Estos son los elementos:
Una consola blanca. Sobre ella, un árbol rojo de madera de veinte centímetros de alto, coronado por una estrella anaranjada. De sus ramas cuelgan unos adornos mínimos, entre los que destacan un ángel calvo, una media para poner regalos, una manzana roja y un oso narizón.
Al lado del árbol, como si lo custodiaran, hay dos renos de pie. Es un decir, porque estos renos no tienen patas, se sostienen en su busto. Son, de hecho, un busto, más imponente que el de Bolívar o Napoleón. Sobre sus cabezas, destacan unos cuernos en forma de ramaje. Y una bufanda roja anudada al cuello los protege del frío invernal de los países del norte, de donde seguramente provienen.
Son anchos pero exhiben una boca diminuta, como contraída para dar un beso. Anchos, erguidos, serenos, parecen obispos que llevaran la faja en el cuello.
Fuerza, confianza y serenidad proyectan. Y poseen el aire de haber conocido todo y comprendido todo. Quien se acerca y los contempla por un segundo debe tener la misma impresión que recibe un niño chico cuando observa a su padre desde abajo: tan fuerte, tan sólido, tan grande.
Aunque están hechos de blanca cerámica, los renos tienen el aspecto de las criaturas de sangre caliente. Yo quisiera acercarme a ellos y abrazarles y que el fuerte brazo derecho que no tienen me acaricie suavemente el pelo.
Afuera, en el pasillo del condominio se encuentra el nacimiento con su Niño Jesús, su José, su María y sus reyes magos. El pesebre se levanta en un terreno montañoso de suelo pardo y verde y ahí pastan, descansan, beben, nadan todos los animales de la granja.
Fuerza, confianza y serenidad proyectan. Y poseen el aire de haber conocido todo y comprendido todo. Quien se acerca y los contempla por un segundo debe tener la misma impresión que recibe un niño chico cuando observa a su padre desde abajo: tan fuerte, tan sólido, tan grande
Hay, en la composición del cuadro, ciertos problemas de escala. Las gallinas tienen el mismo tamaño de las vacas y los conejos son tan grandes como las ovejas.

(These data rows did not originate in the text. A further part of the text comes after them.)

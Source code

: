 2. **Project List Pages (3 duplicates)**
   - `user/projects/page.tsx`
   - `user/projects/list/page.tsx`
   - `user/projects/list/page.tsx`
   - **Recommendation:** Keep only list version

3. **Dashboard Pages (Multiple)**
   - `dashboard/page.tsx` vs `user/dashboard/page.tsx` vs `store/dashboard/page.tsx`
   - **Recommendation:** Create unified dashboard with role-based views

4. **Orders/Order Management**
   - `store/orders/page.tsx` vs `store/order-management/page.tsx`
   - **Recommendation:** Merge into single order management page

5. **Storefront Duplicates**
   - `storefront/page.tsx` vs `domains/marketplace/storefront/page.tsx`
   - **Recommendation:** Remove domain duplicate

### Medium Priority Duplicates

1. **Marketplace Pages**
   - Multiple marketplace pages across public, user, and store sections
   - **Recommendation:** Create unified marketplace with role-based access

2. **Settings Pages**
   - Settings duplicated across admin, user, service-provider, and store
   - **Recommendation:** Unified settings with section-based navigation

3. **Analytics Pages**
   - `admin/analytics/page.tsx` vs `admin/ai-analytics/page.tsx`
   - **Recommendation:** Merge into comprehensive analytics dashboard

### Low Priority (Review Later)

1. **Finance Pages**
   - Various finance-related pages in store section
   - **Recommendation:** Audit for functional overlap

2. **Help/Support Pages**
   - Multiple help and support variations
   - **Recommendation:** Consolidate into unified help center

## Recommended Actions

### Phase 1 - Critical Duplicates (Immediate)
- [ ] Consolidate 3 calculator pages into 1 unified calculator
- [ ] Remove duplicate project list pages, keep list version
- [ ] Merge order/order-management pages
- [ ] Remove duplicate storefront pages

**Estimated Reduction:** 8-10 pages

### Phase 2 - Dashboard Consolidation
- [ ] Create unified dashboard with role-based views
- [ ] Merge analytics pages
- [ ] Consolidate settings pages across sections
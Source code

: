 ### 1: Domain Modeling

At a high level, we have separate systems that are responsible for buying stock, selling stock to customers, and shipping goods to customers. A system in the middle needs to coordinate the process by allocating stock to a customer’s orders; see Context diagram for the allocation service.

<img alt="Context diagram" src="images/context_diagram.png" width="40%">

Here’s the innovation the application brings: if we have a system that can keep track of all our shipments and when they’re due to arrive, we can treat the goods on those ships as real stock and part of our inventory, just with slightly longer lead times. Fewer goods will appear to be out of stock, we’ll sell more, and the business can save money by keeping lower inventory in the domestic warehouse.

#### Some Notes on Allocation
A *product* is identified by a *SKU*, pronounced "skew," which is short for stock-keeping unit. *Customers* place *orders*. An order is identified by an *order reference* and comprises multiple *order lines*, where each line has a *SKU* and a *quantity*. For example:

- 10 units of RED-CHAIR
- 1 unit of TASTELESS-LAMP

“¿Qué te parece?”, me pregunta ella. “Está muy bonito”, le respondo. “Pero, por seguridad, pon las gallinas lejos de la choza donde duerme el Niño”.
No es un chiste. Como todos conocen por los periódicos pasan cosas terribles en el mundo, y cuando el hambre apremia y los gusanos faltan, las gallinas gigantes, esos dinosaurios del pesebre, pueden cometer cualquier salvajada. Junten nada más esto: frío, nieve, hambre.
Impulsado por mi recién adquirida conciencia del peligro vuelvo a la sala. Miro a los renos a los ojos y ellos entienden. En mi imaginación los tomo, cuidadoso, del costado, los llevo al nacimiento del pasillo y les coloco de guardianes de la choza sagrada. Con ellos ahí, las gallinas se lo pensarán dos veces antes de meter el pico donde no les conviene.
Los renos me miran desde su lugar junto al árbol que domina la consola de la sala. Mi hijo tiene prisa, sus amigos lo esperan para una partida de “Lol”: un videojuego consistente en matar o morir. A causa del frío nocturno, doce grados centígrados en el interior de la casa, se ha puesto su poncho de lana de borrego. Ni bien termina de comer deja los platos en el lavadero de la cocina y se dirige, presuroso, a su silla en la cabecera del comedor. Nuestro departamento es chico, así que la consola de la sala queda cerca de la mesa del comedor. Mala suerte, entonces, desastre, confusión cuando el borde del poncho se enreda en la cornamenta de uno de los renos y lo tira al suelo. “Aaaay”, grita el hijo, al comprobar que el reno yace con su majestad herida en el piso.
Sintiéndose culpable, lo levanta con el cuidado que exigen las cosas rotas y lo coloca suavecito en la consola. Da pena verlo ahí, mostrando la incongruencia de sus defensas mochas y su imagen de obispo. Da pena y pudor verlo intentando adoptar un papel que ya no le corresponde, ahora que, más que un reno, parece un perro. Un perro manso.
“Hay que comprar uno nuevo”, dice, práctica, mi esposa. Y yo, que más valoro la amistad, “vamos a pegarle con la Brujita”, le respondo.